A propósito, recordamo-nos de que, há seis ou sete anos, um escritor e jornalista, cujo nome por vezes figura na imprensa entre os zombadores do Espiritismo, veio nos procurar, dando-se por médium intuitivo e oferecendo seu concurso à Sociedade. Dissemos-lhe que, antes de aceitar sua obsequiosa oferta, precisávamos conhecer a extensão e a natureza de sua faculdade; em consequência, nós o convocamos para uma sessão particular de ensaio, na qual se encontravam quatro ou cinco médiuns. Tão logo estes tomaram do lápis, começaram a escrever com tal rapidez que o deixou estupefato; rabiscou três ou quatro linhas com fortes rasuras, alegou dor de cabeça, o que perturbava a sua faculdade. Prometeu voltar e não o vimos mais. Ao que parece, os Espíritos só o assistem com a cabeça fresca e em seu gabinete.

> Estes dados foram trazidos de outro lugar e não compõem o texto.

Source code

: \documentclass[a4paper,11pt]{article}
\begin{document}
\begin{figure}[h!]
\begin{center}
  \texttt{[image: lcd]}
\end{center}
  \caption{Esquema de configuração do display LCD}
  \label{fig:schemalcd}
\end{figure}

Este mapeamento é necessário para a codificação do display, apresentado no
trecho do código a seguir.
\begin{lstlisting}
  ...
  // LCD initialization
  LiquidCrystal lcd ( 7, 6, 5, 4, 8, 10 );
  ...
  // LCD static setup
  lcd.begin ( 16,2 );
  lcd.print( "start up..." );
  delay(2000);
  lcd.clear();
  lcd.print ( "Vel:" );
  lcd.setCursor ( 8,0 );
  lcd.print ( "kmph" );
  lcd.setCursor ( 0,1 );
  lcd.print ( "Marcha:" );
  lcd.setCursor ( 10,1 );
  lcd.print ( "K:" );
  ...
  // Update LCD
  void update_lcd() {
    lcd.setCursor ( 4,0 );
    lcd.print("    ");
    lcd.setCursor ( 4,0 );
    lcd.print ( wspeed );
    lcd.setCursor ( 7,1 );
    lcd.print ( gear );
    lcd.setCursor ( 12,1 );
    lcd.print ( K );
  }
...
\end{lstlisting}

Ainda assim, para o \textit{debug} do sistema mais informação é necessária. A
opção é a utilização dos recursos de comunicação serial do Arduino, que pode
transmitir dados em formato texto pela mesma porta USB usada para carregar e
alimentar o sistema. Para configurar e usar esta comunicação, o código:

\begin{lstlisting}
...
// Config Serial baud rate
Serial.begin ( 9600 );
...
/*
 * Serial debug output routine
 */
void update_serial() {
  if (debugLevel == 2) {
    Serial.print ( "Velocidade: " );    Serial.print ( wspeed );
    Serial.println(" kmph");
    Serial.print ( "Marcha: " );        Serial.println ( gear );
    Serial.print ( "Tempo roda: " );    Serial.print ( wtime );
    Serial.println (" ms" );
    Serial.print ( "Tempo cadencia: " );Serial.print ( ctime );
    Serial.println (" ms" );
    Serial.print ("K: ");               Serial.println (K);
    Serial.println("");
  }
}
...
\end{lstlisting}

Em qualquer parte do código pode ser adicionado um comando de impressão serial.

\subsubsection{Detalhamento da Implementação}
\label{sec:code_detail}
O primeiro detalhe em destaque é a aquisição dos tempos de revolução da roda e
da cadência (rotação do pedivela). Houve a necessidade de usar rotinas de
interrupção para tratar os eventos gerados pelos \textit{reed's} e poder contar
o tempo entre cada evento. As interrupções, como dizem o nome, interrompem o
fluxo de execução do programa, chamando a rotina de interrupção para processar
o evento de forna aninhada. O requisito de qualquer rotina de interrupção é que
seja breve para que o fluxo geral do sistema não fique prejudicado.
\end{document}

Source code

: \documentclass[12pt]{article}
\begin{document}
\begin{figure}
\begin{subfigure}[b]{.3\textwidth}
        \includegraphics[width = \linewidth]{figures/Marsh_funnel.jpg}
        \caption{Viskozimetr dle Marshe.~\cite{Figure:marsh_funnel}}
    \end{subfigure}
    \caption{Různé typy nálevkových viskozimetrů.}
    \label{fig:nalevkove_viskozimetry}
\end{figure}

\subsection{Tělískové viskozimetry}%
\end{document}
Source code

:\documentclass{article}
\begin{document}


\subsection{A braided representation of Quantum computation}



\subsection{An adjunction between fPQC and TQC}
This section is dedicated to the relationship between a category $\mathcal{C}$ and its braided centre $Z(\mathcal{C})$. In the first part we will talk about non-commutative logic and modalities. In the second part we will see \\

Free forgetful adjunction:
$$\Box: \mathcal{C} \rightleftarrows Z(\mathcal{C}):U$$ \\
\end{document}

É verdade que se viram improvisadores, como o finado Eugène de Pradel [Pierre-Marie-Michel-Eugène Coutray, visconde de Pradel], cativar os ouvintes pela sua naturalidade. Admiraram-se de que nada tivessem publicado. A razão é muito simples: é que o que seduzia a audição não era suportável à leitura; não passava de um arranjo de palavras saídas de uma fonte abundante, onde brilhavam, excepcionalmente, alguns traços espirituosos, mas cujo conjunto era vazio de pensamentos sérios e profundos, e semeado de incorreções revoltantes. Não nos referimos à censura que se possa fazer aos versos, embora obtidos com quase tanta rapidez quanto os improvisos verbais. Se fossem fruto de um trabalho pessoal, seria uma singular humildade da parte do autor atribuir o mérito a outros, e não a si, privando-se da honra que daí poderia tirar.

Apesar de a mediunidade do Sr. Vavasseur ser recente, ele já possui uma coletânea bem importante de poesias de real valor, que pretende publicar. Apressar-nos-emos em anunciar essa obra tão logo apareça, pois não temos dúvida de que será lida com interesse.